Saved data entries:

---*---

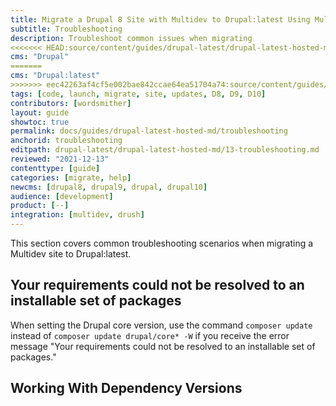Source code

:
 ```yaml
---
title: Migrate a Drupal 8 Site with Multidev to Drupal:latest Using Multidev
subtitle: Troubleshooting
description: Troubleshoot common issues when migrating
<<<<<<< HEAD:source/content/guides/drupal-latest/drupal-latest-hosted-md/13-troubleshooting.md
cms: "Drupal"
=======
cms: "Drupal:latest"
>>>>>>> eec42263af4cf5e002bae842ccae64ea51704a74:source/content/guides/drupal-latest/drupal-latest-hosted-md/13-troubleshooting.md
tags: [code, launch, migrate, site, updates, D8, D9, D10]
contributors: [wordsmither]
layout: guide
showtoc: true
permalink: docs/guides/drupal-latest-hosted-md/troubleshooting
anchorid: troubleshooting
editpath: drupal-latest/drupal-latest-hosted-md/13-troubleshooting.md
reviewed: "2021-12-13"
contenttype: [guide]
categories: [migrate, help]
newcms: [drupal8, drupal9, drupal, drupal10]
audience: [development]
product: [--]
integration: [multidev, drush]
---
```


This section covers common troubleshooting scenarios when migrating a Multidev site to Drupal:latest.

## Your requirements could not be resolved to an installable set of packages

When setting the Drupal core version, use the command `composer update` instead of `composer update drupal/core* -W` if you receive the error message "Your requirements could not be resolved to an installable set of packages."

## Working With Dependency Versions

<Partial file="composer-updating.md" />

<Partial file="drupal-latest/troubleshooting-drush.md" />

<Partial file="drupal-latest/troubleshooting-general.md" />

---*---

Problem requirements: Please restate the data word for word, leaving out any picture it holds.

Task result:
Source code

:
 ```yaml
---
title: Migrate a Drupal 8 Site with Multidev to Drupal:latest Using Multidev
subtitle: Troubleshooting
description: Troubleshoot common issues when migrating
<<<<<<< HEAD:source/content/guides/drupal-latest/drupal-latest-hosted-md/13-troubleshooting.md
cms: "Drupal"
=======
cms: "Drupal:latest"
>>>>>>> eec42263af4cf5e002bae842ccae64ea51704a74:source/content/guides/drupal-latest/drupal-latest-hosted-md/13-troubleshooting.md
tags: [code, launch, migrate, site, updates, D8, D9, D10]
contributors: [wordsmither]
layout: guide
showtoc: true
permalink: docs/guides/drupal-latest-hosted-md/troubleshooting
anchorid: troubleshooting
editpath: drupal-latest/drupal-latest-hosted-md/13-troubleshooting.md
reviewed: "2021-12-13"
contenttype: [guide]
categories: [migrate, help]
newcms: [drupal8, drupal9, drupal, drupal10]
audience: [development]
product: [--]
integration: [multidev, drush]
---
```


This section covers common troubleshooting scenarios when migrating a Multidev site to Drupal:latest.

## Your requirements could not be resolved to an installable set of packages

When setting the Drupal core version, use the command `composer update` instead of `composer update drupal/core* -W` if you receive the error message "Your requirements could not be resolved to an installable set of packages."

## Working With Dependency Versions

<Partial file="composer-updating.md" />

<Partial file="drupal-latest/troubleshooting-drush.md" />

<Partial file="drupal-latest/troubleshooting-general.md" />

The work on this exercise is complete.